Plagiarism can absolutely be a real issue with serious negative consequences. But if we specifically look at the moral panic surrounding the concept of plagiarism and the obsession people have with originality, that's a different matter entirely. That I think stems largely from the emergence of the modern, first past the post model of copyright law under capitalism. People have become more sensitive to the idea of copyright infringement in general partly because the systems we live under dictate that the first one to claim copyright functionally has a monopoly on financially benefiting from something, especially in creative fields. And in practice, wealth can be used as a bludgeon to "cut in line" when it comes to monopolizing the right to profit from an idea. When you put all that together with the "work or die" impetus of life under capitalism, it becomes much clearer where people get the impulse to be so protective of the concept of "original" ideas.
it sucks to do work and have someone else take credit for that.
it sucks to do work and have someone else get by with stealing another person's work instead.
If you are just going to copy work from others then you have plenty of time to create a proper citation.

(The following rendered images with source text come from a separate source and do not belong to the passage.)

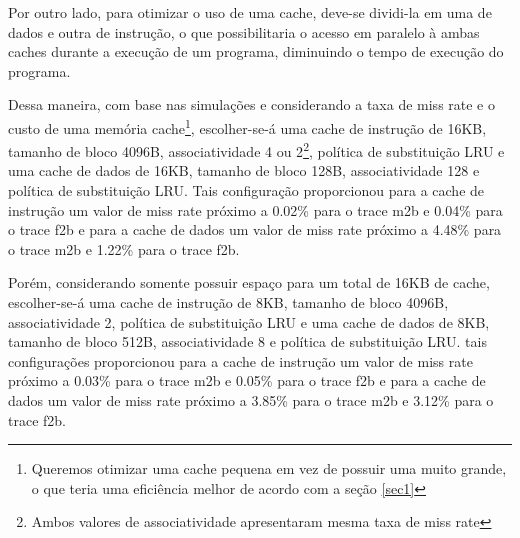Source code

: \documentclass[12pt,a4paper]{article}
\begin{document}
Por outro lado, para otimizar o uso de uma cache, deve-se dividi-la em
uma de dados e outra de instrução, o que possibilitaria o acesso em
paralelo à ambas caches durante a execução de um programa, diminuindo
o tempo de execução do programa.

Dessa maneira, com base nas simulações e considerando a taxa de miss rate e o custo de uma memória
cache\footnote{Queremos otimizar uma cache pequena em vez de possuir
  uma muito grande, o que teria uma eficiência melhor de acordo com a
seção \ref{sec1}}, escolher-se-á uma cache de instrução de 16KB, tamanho
de bloco 4096B, associatividade 4 ou 2\footnote{Ambos valores de
  associatividade apresentaram mesma taxa de miss rate}, política de
substituição LRU e uma cache de dados de 16KB, tamanho
de bloco 128B, associatividade 128 e política de substituição LRU.
Tais configuração proporcionou para a cache de instrução um valor de miss rate próximo a 0.02\% para o
trace m2b e 0.04\% para o trace f2b e para a cache de dados um valor de miss rate próximo a 4.48\% para o
trace m2b e 1.22\% para o trace f2b.

Porém, considerando somente possuir espaço para um total de 16KB de cache, 
escolher-se-á uma cache de instrução de 8KB, tamanho
de bloco 4096B, associatividade  2,  política de substituição LRU 
e uma cache de dados de 8KB, tamanho de bloco 512B, associatividade 8 e política de substituição LRU.
tais configurações proporcionou para a cache de instrução um valor de miss rate próximo a 0.03\% para o
trace m2b e 0.05\% para o trace f2b e para a cache de dados um valor de miss rate próximo a 3.85\% para o
trace m2b e 3.12\% para o trace f2b.




\begin{small}
  
\end{small}
\end{document}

Plagiarism kills creativity and stifles effort.
and you're referring to what specifically?
Certainly not to what Dr Gay did.
I find plagiarism it be an interesting topic particularly in how it relates to music, as that's an area I'm personally invested in rather than literature and academia. I'm a fan of hbomberguy and was a little taken aback by how vitriolic his community reacted to the accused plagiarists in his video. I mean, people like James Somerton were 100% stealing, but nuance seems to have gone out the window on what's ok and what's not. Tons of people on his discord server began scouring the internet on a witch hunt looking for anyone who's copied a line verbatim from an article or approximated someone else's outline for a video or essay. Frankly, it became super toxic, and much in the same way that hbomberguy was making a character assessment of Internet Historian based on his community for not disparaging his right wing audience, hbomberguy has been a little bit of a hypocrite by remaining quiet on all of his fans running around and harassing people.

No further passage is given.